* _WORK TASK_: The answer must be every entry below, word for word, with the pictures left out.
(TASK INPUTS Opens)
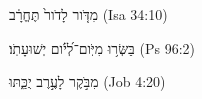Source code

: 
\begin{exe}

\ex\label{antdur_Lbegintoend_exs1}
\texthebrew{
מִדֹּ֤ור לָדֹור֙ תֶּחֱרָ֔ב 
} (Isa 34:10)

\ex\label{antdur_Lbegintoend_exs2}
\texthebrew{
בַּשְּׂר֥וּ מִיֹּֽום־לְ֝יֹ֗ום יְשׁוּעָתֹֽו׃ 
} (Ps 96:2)

\ex\label{antdur_Lbegintoend_exs3}
\texthebrew{
מִבֹּ֣קֶר לָעֶ֣רֶב יֻכַּ֑תּוּ 
} (Job 4:20)

\end{exe}
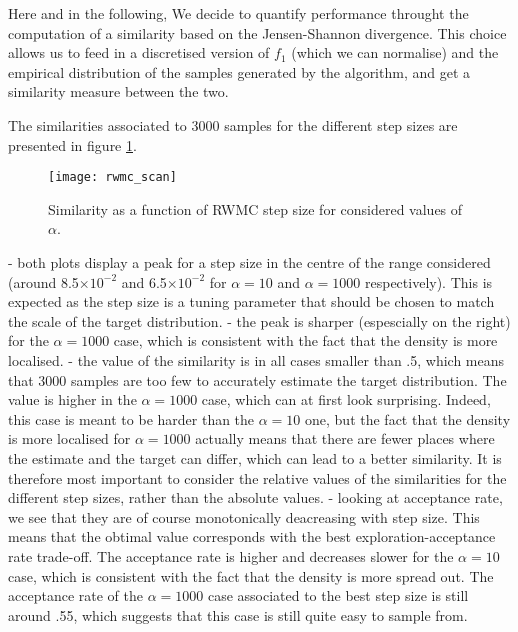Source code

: \documentclass[a4paper, 12pt,oneside]{article}
\begin{document}
			Here and in the following, We decide to quantify performance throught the computation of a similarity based on the Jensen-Shannon divergence. This choice allows us to feed in a discretised version of $f_1$ (which we can normalise) and the empirical distribution of the samples generated by the algorithm, and get a similarity measure between the two.

			The similarities associated to 3000 samples for the different step sizes are presented in figure \ref{fig:rwmc-scan}.
			\begin{figure}[htb]
				\centering
					\vspace{0em}
					\texttt{[image: rwmc\_scan]}
					\caption{Similarity as a function of RWMC step size for considered values of $\alpha$.}
					\label{fig:rwmc-scan}
			\end{figure}

			- both plots display a peak for a step size in the centre of the range considered (around 8.5$\times 10^{-2}$ and 6.5$\times 10^{-2}$ for $\alpha=10$ and $\alpha=1000$ respectively). This is expected as the step size is a tuning parameter that should be chosen to match the scale of the target distribution.
			- the peak is sharper (espescially on the right) for the $\alpha=1000$ case, which is consistent with the fact that the density is more localised. 
			- the value of the similarity is in all cases smaller than .5, which means that 3000 samples are too few to accurately estimate the target distribution. The value is higher in the $\alpha=1000$ case, which can at first look surprising. Indeed, this case is meant to be harder than the $\alpha=10$ one, but the fact that the density is more localised for $\alpha=1000$ actually means that there are fewer places where the estimate and the target can differ, which can lead to a better similarity. It is therefore most important to consider the relative values of the similarities for the different step sizes, rather than the absolute values.
			- looking at acceptance rate, we see that they are of course monotonically deacreasing with step size. This means that the obtimal value corresponds with the best exploration-acceptance rate trade-off. The acceptance rate is higher and decreases slower for the $\alpha=10$ case, which is consistent with the fact that the density is more spread out. The acceptance rate of the $\alpha=1000$ case associated to the best step size is still around .55, which suggests that this case is still quite easy to sample from. 
\end{document}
(TASK INPUTS Closes)
* _TASK SOLUTION_:
Source code

: 
\begin{exe}

\ex\label{antdur_Lbegintoend_exs1}
\texthebrew{
מִדֹּ֤ור לָדֹור֙ תֶּחֱרָ֔ב 
} (Isa 34:10)

\ex\label{antdur_Lbegintoend_exs2}
\texthebrew{
בַּשְּׂר֥וּ מִיֹּֽום־לְ֝יֹ֗ום יְשׁוּעָתֹֽו׃ 
} (Ps 96:2)

\ex\label{antdur_Lbegintoend_exs3}
\texthebrew{
מִבֹּ֣קֶר לָעֶ֣רֶב יֻכַּ֑תּוּ 
} (Job 4:20)

\end{exe}
Source code

: \documentclass[a4paper, 12pt,oneside]{article}
\begin{document}
			Here and in the following, We decide to quantify performance throught the computation of a similarity based on the Jensen-Shannon divergence. This choice allows us to feed in a discretised version of $f_1$ (which we can normalise) and the empirical distribution of the samples generated by the algorithm, and get a similarity measure between the two.

			The similarities associated to 3000 samples for the different step sizes are presented in figure \ref{fig:rwmc-scan}.
			\begin{figure}[htb]
				\centering
					\vspace{0em}
					\texttt{[image: rwmc\_scan]}
					\caption{Similarity as a function of RWMC step size for considered values of $\alpha$.}
					\label{fig:rwmc-scan}
			\end{figure}

			- both plots display a peak for a step size in the centre of the range considered (around 8.5$\times 10^{-2}$ and 6.5$\times 10^{-2}$ for $\alpha=10$ and $\alpha=1000$ respectively). This is expected as the step size is a tuning parameter that should be chosen to match the scale of the target distribution.
			- the peak is sharper (espescially on the right) for the $\alpha=1000$ case, which is consistent with the fact that the density is more localised. 
			- the value of the similarity is in all cases smaller than .5, which means that 3000 samples are too few to accurately estimate the target distribution. The value is higher in the $\alpha=1000$ case, which can at first look surprising. Indeed, this case is meant to be harder than the $\alpha=10$ one, but the fact that the density is more localised for $\alpha=1000$ actually means that there are fewer places where the estimate and the target can differ, which can lead to a better similarity. It is therefore most important to consider the relative values of the similarities for the different step sizes, rather than the absolute values.
			- looking at acceptance rate, we see that they are of course monotonically deacreasing with step size. This means that the obtimal value corresponds with the best exploration-acceptance rate trade-off. The acceptance rate is higher and decreases slower for the $\alpha=10$ case, which is consistent with the fact that the density is more spread out. The acceptance rate of the $\alpha=1000$ case associated to the best step size is still around .55, which suggests that this case is still quite easy to sample from. 
\end{document}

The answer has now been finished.